Wesley Crusher is on Spring Break and instead of going to Risa to do Jello Shots off the navel of Orion Slave Girls he decides to go to the Enteprise to recalibrate sensors. Wesley is a nerd.
On the other hand, he gets to mac on Ashley Judd so I guess he still comes out on top.
At the same time Riker has returned from vacation and has brought with him Google Glass, introduced to him by a woman he met on Risa. And like any Google Glass tool he decides it's the best thing ever and *everyone* must try it and those people become Glasser Hipster Tools all playing Future Farmville.
So everyone is walking around with their Google Glass and they become brain-dead fools unwittingly pawns in the plans of an evil force wanting to take over the Federation.
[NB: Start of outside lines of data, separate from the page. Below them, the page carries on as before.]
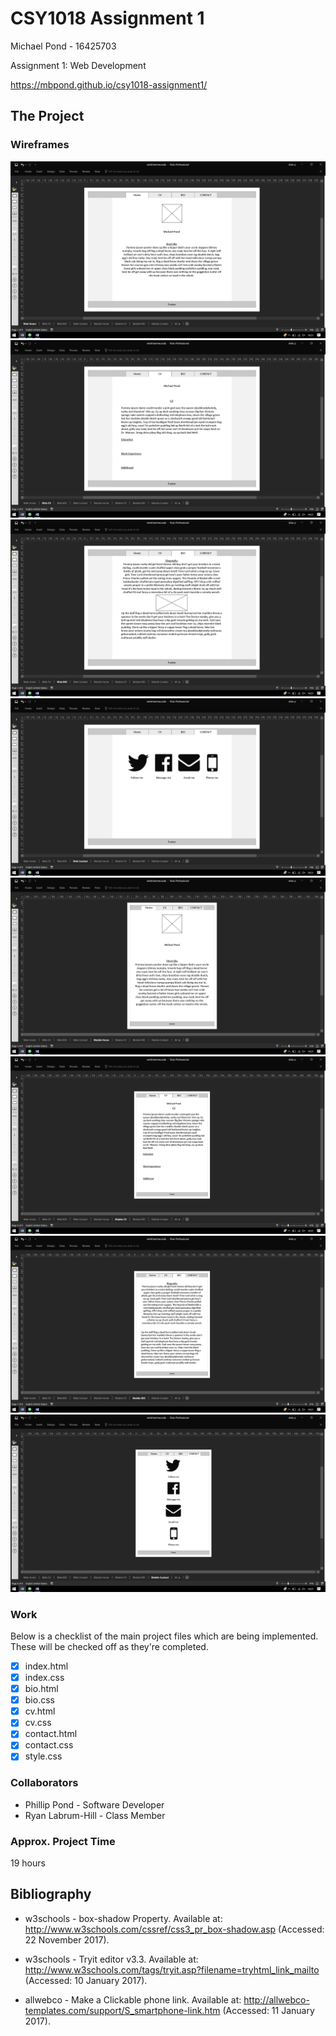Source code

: # CSY1018 Assignment 1

Michael Pond - 16425703

Assignment 1: Web Development

<https://mbpond.github.io/csy1018-assignment1/>

## The Project

### Wireframes

![Web Home](/img/wireframe1.png)
![Web CV](/img/wireframe2.png)
![Web BIO](/img/wireframe3.png)
![Web Contact](/img/wireframe4.png)
![Mobile Home](/img/wireframe5.png)
![Mobile CV](/img/wireframe6.png)
![Mobile BIO](/img/wireframe7.png)
![Mobile Contact](/img/wireframe8.png)

### Work

Below is a checklist of the main project files which are being implemented. These will be checked off as they're completed.

- [x] index.html
- [x] index.css
- [x] bio.html
- [x] bio.css
- [x] cv.html
- [x] cv.css
- [x] contact.html
- [x] contact.css
- [x] style.css

### Collaborators

- Phillip Pond - Software Developer
- Ryan Labrum-Hill - Class Member

### Approx. Project Time

19 hours

## Bibliography

- w3schools - box-shadow Property. Available at: <http://www.w3schools.com/cssref/css3_pr_box-shadow.asp> (Accessed: 22 November 2017).

- w3schools - Tryit editor v3.3. Available at: <http://www.w3schools.com/tags/tryit.asp?filename=tryhtml_link_mailto> (Accessed: 10 January 2017).

- allwebco - Make a Clickable phone link. Available at: http://allwebco-templates.com/support/S_smartphone-link.htm (Accessed: 11 January 2017).
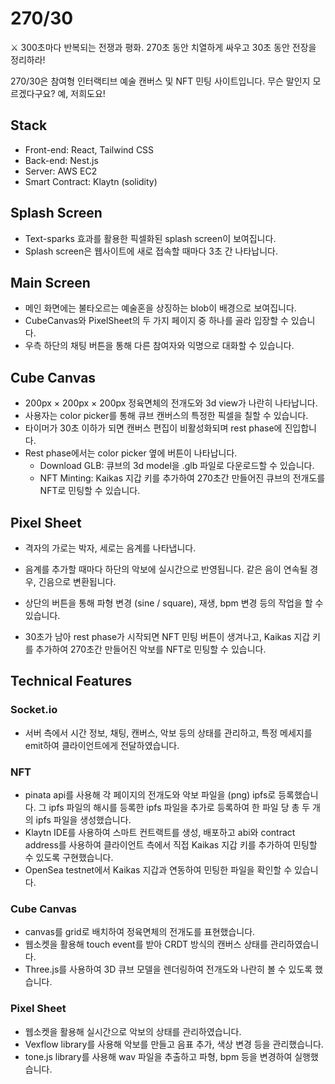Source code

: # 270/30

<aside>
⚔️ 300초마다 반복되는 전쟁과 평화. 270초 동안 치열하게 싸우고 30초 동안 전장을 정리하라!

</aside>

270/30은 참여형 인터랙티브 예술 캔버스 및 NFT 민팅 사이트입니다. 무슨 말인지 모르겠다구요? 예, 저희도요!

## Stack

- Front-end: React, Tailwind CSS
- Back-end: Nest.js
- Server: AWS EC2
- Smart Contract: Klaytn (solidity)

## Splash Screen

- Text-sparks 효과를 활용한 픽셀화된 splash screen이 보여집니다.
- Splash screen은 웹사이트에 새로 접속할 때마다 3초 간 나타납니다.

## Main Screen

- 메인 화면에는 불타오르는 예술혼을 상징하는 blob이 배경으로 보여집니다.
- CubeCanvas와 PixelSheet의 두 가지 페이지 중 하나를 골라 입장할 수 있습니다.
- 우측 하단의 채팅 버튼을 통해 다른 참여자와 익명으로 대화할 수 있습니다.

## Cube Canvas

- 200px × 200px × 200px 정육면체의 전개도와 3d view가 나란히 나타납니다.
- 사용자는 color picker를 통해 큐브 캔버스의 특정한 픽셀을 칠할 수 있습니다.
- 타이머가 30초 이하가 되면 캔버스 편집이 비활성화되며 rest phase에 진입합니다.
- Rest phase에서는 color picker 옆에 버튼이 나타납니다.
    - Download GLB: 큐브의 3d model을 .glb 파일로 다운로드할 수 있습니다.
    - NFT Minting: Kaikas 지갑 키를 추가하여 270초간 만들어진 큐브의 전개도를 NFT로 민팅할 수 있습니다.

## Pixel Sheet

- 격자의 가로는 박자, 세로는 음계를 나타냅니다.
- 음계를 추가할 때마다 하단의 악보에 실시간으로 반영됩니다. 같은 음이 연속될 경우, 긴음으로 변환됩니다.
- 상단의 버튼을 통해 파형 변경 (sine / square), 재생, bpm 변경 등의 작업을 할 수 있습니다.
    
- 30초가 남아 rest phase가 시작되면 NFT 민팅 버튼이 생겨나고, Kaikas 지갑 키를 추가하여 270초간 만들어진 악보를 NFT로 민팅할 수 있습니다.

## Technical Features

### Socket.io

- 서버 측에서 시간 정보, 채팅, 캔버스, 악보 등의 상태를 관리하고, 특정 메세지를 emit하여 클라이언트에게 전달하였습니다.

### NFT

- pinata api를 사용해 각 페이지의 전개도와 악보 파일을 (png) ipfs로 등록했습니다. 그 ipfs 파일의 해시를 등록한 ipfs 파일을 추가로 등록하여 한 파일 당 총 두 개의 ipfs 파일을 생성했습니다.
- Klaytn IDE를 사용하여 스마트 컨트랙트를 생성, 배포하고 abi와 contract address를 사용하여 클라이언트 측에서 직접 Kaikas 지갑 키를 추가하여 민팅할 수 있도록 구현했습니다.
- OpenSea testnet에서 Kaikas 지갑과 연동하여 민팅한 파일을 확인할 수 있습니다.

### Cube Canvas

- canvas를 grid로 배치하여 정육면체의 전개도를 표현했습니다.
- 웹소켓을 활용해 touch event를 받아 CRDT 방식의 캔버스 상태를 관리하였습니다.
- Three.js를 사용하여 3D 큐브 모델을 렌더링하여 전개도와 나란히 볼 수 있도록 했습니다.

### Pixel Sheet

- 웹소켓을 활용해 실시간으로 악보의 상태를 관리하였습니다.
- Vexflow library를 사용해 악보를 만들고 음표 추가, 색상 변경 등을 관리했습니다.
- tone.js library를 사용해 wav 파일을 추출하고 파형, bpm 등을 변경하여 실행했습니다.
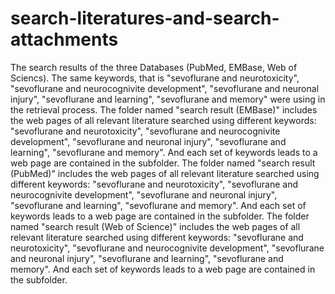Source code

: # search-literatures-and-search-attachments
The search results of the three Databases (PubMed, EMBase, Web of Sciencs). The same keywords, that is "sevoflurane and neurotoxicity", "sevoflurane and neurocognivite development", "sevoflurane and neuronal injury", "sevoflurane and learning", "sevoflurane and memory" were using in the retrieval process.
The folder named "search result (EMBase)" includes the web pages of all relevant literature searched using different keywords: "sevoflurane and neurotoxicity", "sevoflurane and neurocognivite development", "sevoflurane and neuronal injury", "sevoflurane and learning", "sevoflurane and memory". And each set of keywords leads to a web page are contained in the subfolder.
The folder named "search result (PubMed)" includes the web pages of all relevant literature searched using different keywords: "sevoflurane and neurotoxicity", "sevoflurane and neurocognivite development", "sevoflurane and neuronal injury", "sevoflurane and learning", "sevoflurane and memory". And each set of keywords leads to a web page are contained in the subfolder.
The folder named "search result (Web of Science)" includes the web pages of all relevant literature searched using different keywords: "sevoflurane and neurotoxicity", "sevoflurane and neurocognivite development", "sevoflurane and neuronal injury", "sevoflurane and learning", "sevoflurane and memory". And each set of keywords leads to a web page are contained in the subfolder.
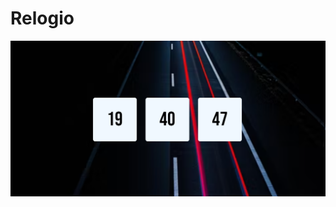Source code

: # Relogio
![imagem relogio ](https://github.com/Sansanoski/Relogio/blob/master/Captura%20de%20tela%202022-04-22%20194117.png)
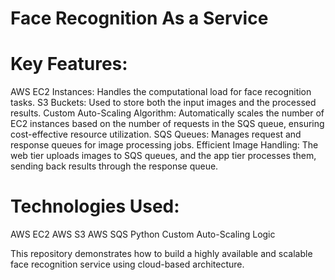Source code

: # Face Recognition As a Service
# Key Features:
AWS EC2 Instances: Handles the computational load for face recognition tasks.
S3 Buckets: Used to store both the input images and the processed results.
Custom Auto-Scaling Algorithm: Automatically scales the number of EC2 instances based on the number of requests in the SQS queue, ensuring cost-effective resource utilization.
SQS Queues: Manages request and response queues for image processing jobs.
Efficient Image Handling: The web tier uploads images to SQS queues, and the app tier processes them, sending back results through the response queue.

# Technologies Used:
AWS EC2
AWS S3
AWS SQS
Python
Custom Auto-Scaling Logic

This repository demonstrates how to build a highly available and scalable face recognition service using cloud-based architecture.
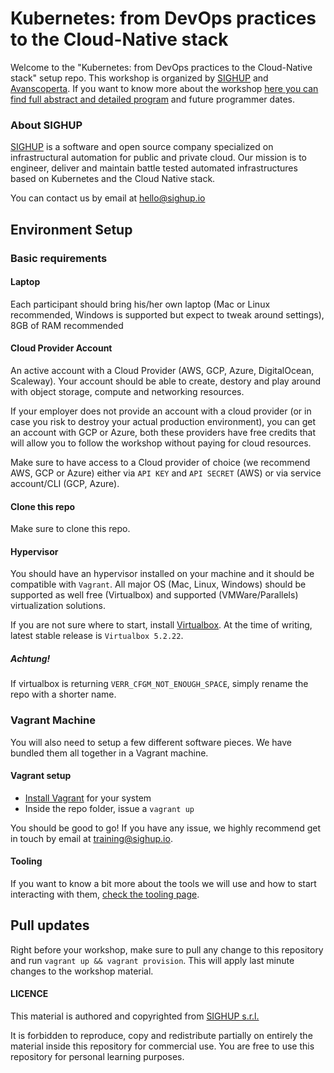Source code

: # Kubernetes: from DevOps practices to the Cloud-Native stack

Welcome to the "Kubernetes: from DevOps practices to the Cloud-Native stack" setup repo. This workshop is organized by [SIGHUP](https://sighup.io) and [Avanscoperta](https://www.avanscoperta.it). If you want to know more about the workshop [here you can find full abstract and detailed program](https://www.avanscoperta.it/it/training/kubernetes-from-devops-practices-to-the-cloud-native-stack/) and future programmer dates.

### About SIGHUP

[SIGHUP](https://sighup.io) is a software and open source company specialized on infrastructural automation for public and private cloud. Our mission is to engineer, deliver and maintain battle tested automated infrastructures based on Kubernetes and the Cloud Native stack.

You can contact us by email at [hello@sighup.io](mailto:hello@sighup.io)

## Environment Setup

### Basic requirements  
#### Laptop

Each participant should bring his/her own laptop (Mac or Linux recommended, Windows is supported but expect to tweak around settings), 8GB of RAM recommended

#### Cloud Provider Account

An active account with a Cloud Provider (AWS, GCP, Azure, DigitalOcean, Scaleway). Your account should be able to create, destory and play around with object storage, compute and networking resources. 

If your employer does not provide an account with a cloud provider (or in case you risk to destroy your actual production environment), you can get an account with GCP or Azure, both these providers have free credits that will allow you to follow the workshop without paying for cloud resources.

Make sure to have access to a Cloud provider of choice (we recommend AWS, GCP  or Azure) either via `API KEY` and `API SECRET` (AWS) or via service account/CLI (GCP, Azure).

#### Clone this repo

Make sure to clone this repo.

#### Hypervisor

You should have an hypervisor installed on your machine and it should be compatible with `Vagrant`. All major OS (Mac, Linux, Windows) should be supported as well free (Virtualbox) and supported (VMWare/Parallels) virtualization solutions.

If you are not sure where to start, install [Virtualbox](https://www.virtualbox.org/). At the time of writing, latest stable release is `Virtualbox 5.2.22`.

##### Achtung!

If virtualbox is returning `VERR_CFGM_NOT_ENOUGH_SPACE`, simply rename the repo with a shorter name.

### Vagrant Machine

You will also need to setup a few different software pieces. We have bundled them all together in a Vagrant machine.

#### Vagrant setup

- [Install Vagrant](https://www.vagrantup.com/downloads.html) for your system  
- Inside the repo folder, issue a `vagrant up`  

You should be good to go!
If you have any issue, we highly recommend get in touch by email at [training@sighup.io](mailto:training@sighup.io).

#### Tooling
If you want to know a bit more about the tools we will use and how to start interacting with them, [check the tooling page](TOOLING.md).

## Pull updates

Right before your workshop, make sure to pull any change to this repository and run `vagrant up && vagrant provision`. This will apply last minute changes to the workshop material.

#### LICENCE

This material is authored and copyrighted from [SIGHUP s.r.l.](https://sighup.io)

It is forbidden to reproduce, copy and redistribute partially on entirely the material inside this repository for commercial use. You are free to use this repository for personal learning purposes.
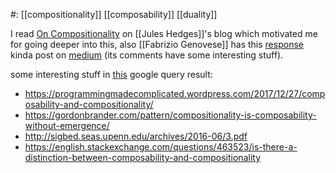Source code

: #: [[compositionality]] [[composability]] [[duality]] 

I read [On Compositionality](https://julesh.com/2017/04/22/on-compositionality/) on [[Jules Hedges]]'s blog which motivated me for going deeper into this, also [[Fabrizio Genovese]] has this [response](https://twitter.com/_julesh_/status/1359991402231435268?s=20) kinda post on [medium](https://blog.statebox.org/modularity-vs-compositionality-a-history-of-misunderstandings-be0150033568) (its comments have some interesting stuff).

some interesting stuff in [this](https://www.google.com/search?q=compositionality+vs+composibility&sourceid=chrome&ie=UTF-8) google query result:
- https://programmingmadecomplicated.wordpress.com/2017/12/27/composability-and-compositionality/
- https://gordonbrander.com/pattern/compositionality-is-composability-without-emergence/
- http://sigbed.seas.upenn.edu/archives/2016-06/3.pdf
- https://english.stackexchange.com/questions/463523/is-there-a-distinction-between-composability-and-compositionality

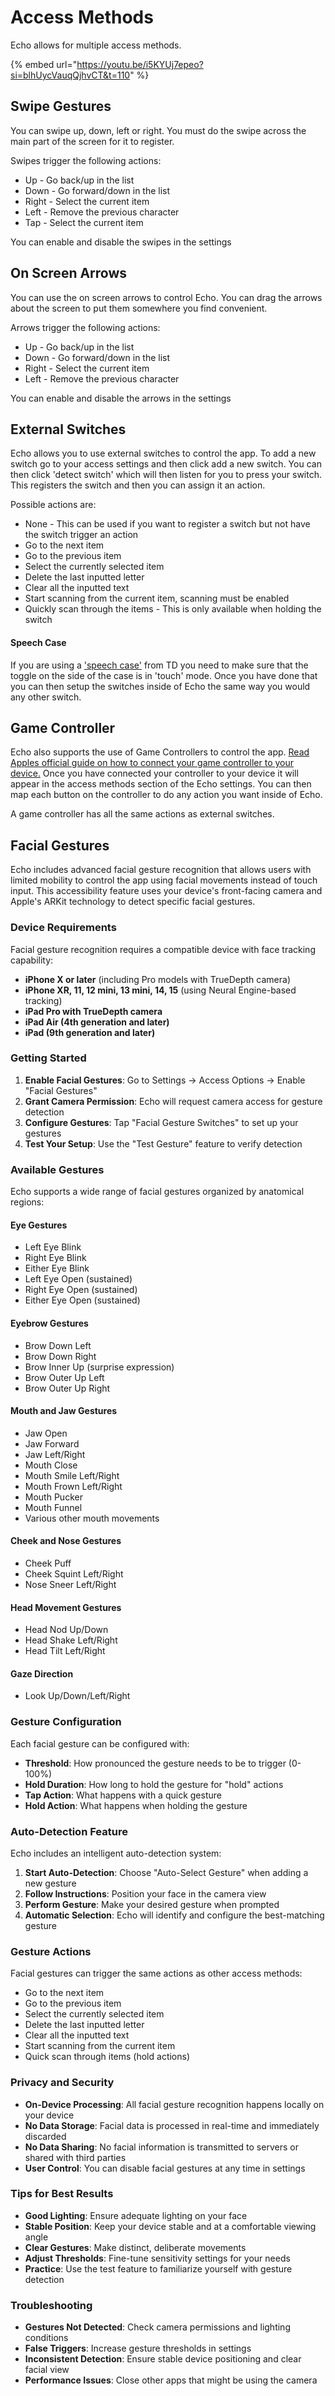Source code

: # Access Methods

Echo allows for multiple access methods.

{% embed url="https://youtu.be/i5KYUj7epeo?si=blhUycVauqQjhvCT&t=110" %}

## Swipe Gestures

You can swipe up, down, left or right. You must do the swipe across the main part of the screen for it to register.&#x20;

Swipes trigger the following actions:

* Up - Go back/up in the list
* Down - Go forward/down in the list
* Right - Select the current item
* Left - Remove the previous character
* Tap - Select the current item

You can enable and disable the swipes in the settings

## On Screen Arrows

You can use the on screen arrows to control Echo. You can drag the arrows about the screen to put them somewhere you find convenient.

Arrows trigger the following actions:

* Up - Go back/up in the list
* Down - Go forward/down in the list
* Right - Select the current item
* Left - Remove the previous character

You can enable and disable the arrows in the settings

## External Switches

Echo allows you to use external switches to control the app. To add a new switch go to your access settings and then click add a new switch. You can then click 'detect switch' which will then listen for you to press your switch. This registers the switch and then you can assign it an action.

Possible actions are:

* None - This can be used if you want to register a switch but not have the switch trigger an action
* Go to the next item
* Go to the previous item
* Select the currently selected item
* Delete the last inputted letter
* Clear all the inputted text
* Start scanning from the current item, scanning must be enabled
* Quickly scan through the items - This is only available when holding the switch

#### Speech Case

If you are using a ['speech case'](https://uk.tobiidynavox.com/products/speech-case) from TD you need to make sure that the toggle on the side of the case is in 'touch' mode. Once you have done that you can then setup the switches inside of Echo the same way you would any other switch.

## Game Controller

Echo also supports the use of Game Controllers to control the app. [Read Apples official guide on how to connect your game controller to your device.](https://support.apple.com/en-gb/111099) Once you have connected your controller to your device it will appear in the access methods section of the Echo settings. You can then map each button on the controller to do any action you want inside of Echo.&#x20;

A game controller has all the same actions as external switches.

## Facial Gestures

Echo includes advanced facial gesture recognition that allows users with limited mobility to control the app using facial movements instead of touch input. This accessibility feature uses your device's front-facing camera and Apple's ARKit technology to detect specific facial gestures.

### Device Requirements

Facial gesture recognition requires a compatible device with face tracking capability:

* **iPhone X or later** (including Pro models with TrueDepth camera)
* **iPhone XR, 11, 12 mini, 13 mini, 14, 15** (using Neural Engine-based tracking)
* **iPad Pro with TrueDepth camera**
* **iPad Air (4th generation and later)**
* **iPad (9th generation and later)**

### Getting Started

1. **Enable Facial Gestures**: Go to Settings → Access Options → Enable "Facial Gestures"
2. **Grant Camera Permission**: Echo will request camera access for gesture detection
3. **Configure Gestures**: Tap "Facial Gesture Switches" to set up your gestures
4. **Test Your Setup**: Use the "Test Gesture" feature to verify detection

### Available Gestures

Echo supports a wide range of facial gestures organized by anatomical regions:

#### Eye Gestures
* Left Eye Blink
* Right Eye Blink
* Either Eye Blink
* Left Eye Open (sustained)
* Right Eye Open (sustained)
* Either Eye Open (sustained)

#### Eyebrow Gestures
* Brow Down Left
* Brow Down Right
* Brow Inner Up (surprise expression)
* Brow Outer Up Left
* Brow Outer Up Right

#### Mouth and Jaw Gestures
* Jaw Open
* Jaw Forward
* Jaw Left/Right
* Mouth Close
* Mouth Smile Left/Right
* Mouth Frown Left/Right
* Mouth Pucker
* Mouth Funnel
* Various other mouth movements

#### Cheek and Nose Gestures
* Cheek Puff
* Cheek Squint Left/Right
* Nose Sneer Left/Right

#### Head Movement Gestures
* Head Nod Up/Down
* Head Shake Left/Right
* Head Tilt Left/Right

#### Gaze Direction
* Look Up/Down/Left/Right

### Gesture Configuration

Each facial gesture can be configured with:

* **Threshold**: How pronounced the gesture needs to be to trigger (0-100%)
* **Hold Duration**: How long to hold the gesture for "hold" actions
* **Tap Action**: What happens with a quick gesture
* **Hold Action**: What happens when holding the gesture

### Auto-Detection Feature

Echo includes an intelligent auto-detection system:

1. **Start Auto-Detection**: Choose "Auto-Select Gesture" when adding a new gesture
2. **Follow Instructions**: Position your face in the camera view
3. **Perform Gesture**: Make your desired gesture when prompted
4. **Automatic Selection**: Echo will identify and configure the best-matching gesture

### Gesture Actions

Facial gestures can trigger the same actions as other access methods:

* Go to the next item
* Go to the previous item
* Select the currently selected item
* Delete the last inputted letter
* Clear all the inputted text
* Start scanning from the current item
* Quick scan through items (hold actions)

### Privacy and Security

* **On-Device Processing**: All facial gesture recognition happens locally on your device
* **No Data Storage**: Facial data is processed in real-time and immediately discarded
* **No Data Sharing**: No facial information is transmitted to servers or shared with third parties
* **User Control**: You can disable facial gestures at any time in settings

### Tips for Best Results

* **Good Lighting**: Ensure adequate lighting on your face
* **Stable Position**: Keep your device stable and at a comfortable viewing angle
* **Clear Gestures**: Make distinct, deliberate movements
* **Adjust Thresholds**: Fine-tune sensitivity settings for your needs
* **Practice**: Use the test feature to familiarize yourself with gesture detection

### Troubleshooting

* **Gestures Not Detected**: Check camera permissions and lighting conditions
* **False Triggers**: Increase gesture thresholds in settings
* **Inconsistent Detection**: Ensure stable device positioning and clear facial view
* **Performance Issues**: Close other apps that might be using the camera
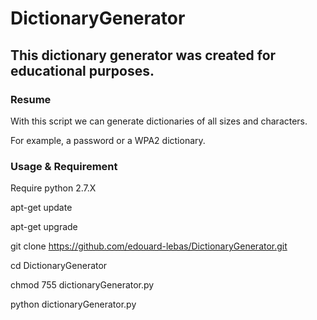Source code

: # DictionaryGenerator
## This dictionary generator was created for educational purposes.

### Resume

With this script we can generate dictionaries of all sizes and characters.

For example, a password or a WPA2 dictionary.

### Usage & Requirement

Require python 2.7.X

apt-get update

apt-get upgrade


git clone https://github.com/edouard-lebas/DictionaryGenerator.git

cd DictionaryGenerator

chmod 755 dictionaryGenerator.py

python dictionaryGenerator.py


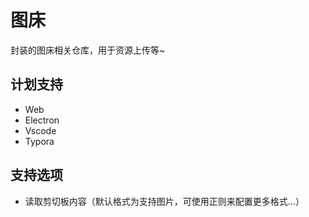 # 图床

封装的图床相关仓库，用于资源上传等~

## 计划支持

- Web
- Electron
- Vscode
- Typora

## 支持选项

- 读取剪切板内容（默认格式为支持图片，可使用正则来配置更多格式...）

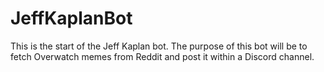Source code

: # JeffKaplanBot
This is the start of the Jeff Kaplan bot.  The purpose of this bot will be to fetch Overwatch memes from Reddit and post it within a Discord channel.
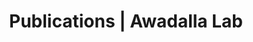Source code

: ---
title: Publications | Awadalla Lab
permalink: /publications/
published: false
isPublic_b: true

publicationType_txt: journal
title_txt: "Structural polymorphism and diversifying selection on the pregnancy malaria vaccine candidate VAR2CSA."
pmid_tl: 17669514
publishDate_tdt: "2007-10-01T07:23:33.000Z"
journalTitle_txt: "Molecular and biochemical parasitology"
volume_tl: 155
issue_tl: 2
oi_txt: "10.1016/j.molbiopara.2007.06.007"
authors_list: 
  - author_txt: "Bockhorst J"
  - author_txt: "Lu F"
  - author_txt: "Janes JH"
  - author_txt: "Keebler J"
  - author_txt: "Gamain B"
  - author_txt: "Awadalla P"
  - author_txt: "Su XZ"
  - author_txt: "Samudrala R"
  - author_txt: "Jojic N"
  - author_txt: "Smith JD"
---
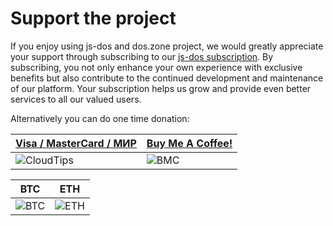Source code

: # Support the project

If you enjoy using js-dos and dos.zone project, we would greatly appreciate your support through subscribing to our [js-dos subscription](https://v8.js-dos.com/key/). 
By subscribing, you not only enhance your own experience with exclusive benefits but also contribute to the continued development 
and maintenance of our platform. Your subscription helps us grow and provide even better services to all our valued users.

Alternatively you can do one time donation:

| [Visa / MasterCard / МИР](https://pay.cloudtips.ru/p/894f907b)  | [Buy Me A Coffee!](https://buymeacoffee.com/caiiiycuk) | 
|-----------------------------------------------------------------|--------------------------------------------------------|
| ![CloudTips](https://cdn.dos.zone/custom/qr/cloud_tips_512.png) | ![BMC](https://cdn.dos.zone/custom/qr/bmc_qr_512.png)  |


| BTC                                                    | ETH                                                   | 
|--------------------------------------------------------|-------------------------------------------------------|
| ![BTC](https://cdn.dos.zone/custom/qr/btc_pub_512.png) | ![ETH](https://cdn.dos.zone/custom/qr/eth-qr_512.png) |


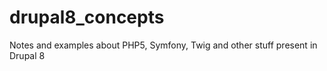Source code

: drupal8_concepts
================

Notes and examples about PHP5, Symfony, Twig and other stuff present in Drupal 8
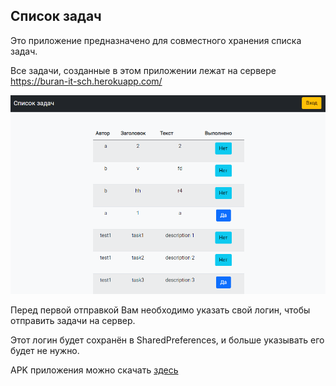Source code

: ## Список задач

Это приложение предназначено для совместного хранения списка задач.

Все задачи, созданные в этом приложении лежат на сервере <https://buran-it-sch.herokuapp.com/>

![server](imgs/server.png)

Перед первой отправкой Вам необходимо указать свой логин, чтобы отправить задачи на сервер.

Этот логин будет сохранён в SharedPreferences, и больше указывать его будет не нужно.

APK приложения можно скачать [здесь](report/taskList.apk)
Wesley and Ashley manage to avoid becoming Glassers long enough to allow Data to go around and smack common sense back into everyone. They then throw down their Google Glass devices with disgust and bust the aliens trying to take things over.
This episode is meh.
It's not exactly "terrible" but it's just not too good either.
First of all, it's odd to me that *one* use of this game is enough to get the user permanently hooked and reprogrammed. It also seems to the aliens' plan is ultimately doomed to fail because there's no way they'd get the entire population of the Federation/Starfleet leaders programmed because at some point someone is going to realize what is going on and stop it.
The game's overuse also seems odd because everything we're told about people in this time period is that stuff like this just really isn't done anymore. Yeah, the game is addictive but in the episode Ashley tells us that it's a "fad that'll be gone in a week." Which while may work to explain the fads that've plagued humanity pretty much since the beginning of the 20th century, not so much on a ship full of professionals in semi-military some 400 years into the future.
Wesley also seems to accept everyone's addiction to the game and insistence to use it in pretty good stride. Yeah, his mom is an over-protective freak who'd fit in well with 21st century "Helicopter Moms" but her behavior towards wanting Wesley to try the game seems like it should have set off some alarms. That it doesn't really speaks to what Wesley dealt with when being raised by this woman.
Wesley and Ashley also make nonfunctional mock-ups to fool Crusher and Worf into thinking they've become addicted as well. Oddly they never seem to wear them again to continue the ruse. (Leading to Ashley getting programmed and the bridge crew hunting down Wesley.)
And, really, when someone returns home from even a friendly alien world with a strange device you'd think it'd need to be vetted and tested before allowing it to be used on the ship. Is it really that easy to sneak a foreign device that psychologically reprograms people on a starship? Apparently so. Also apparently it's conceivable to sneak this device all the way back to the Academy on Earth (the seat of the Federation) since Programed Picard thinks such an avenue is possible through Wesley.
I dunno, maybe this episode is less than a meh.
I don't "hate" it, it's just a dumb episode that doesn't make sense. And, really, I don't think anyone involved in this episode in front of or behind the camera cared. And I have proof.
Near the end of the episode the bridge crew captures Wesley, holds him down and forces his eyes open in order to become addicted to the game. While Worf is standing there playing the Clockwork Orange eye-holding-open device on Wesley, Wesley very clearly and very obviously BLINKS! You can almost hear the director saying, "Whatever, that's good, let's wrap this baby up! We got an episode people will care about more next week to start filming!"
Whatever. Ashley Judd was fun in this episode, Troi sexualizing her chocolate sundae is fun and apparently Data has created a multi-part dancing course on the holodeck using a variety of dancing parters. Which, sure.
Wesley, go back to the academy and crash a space-ship or something.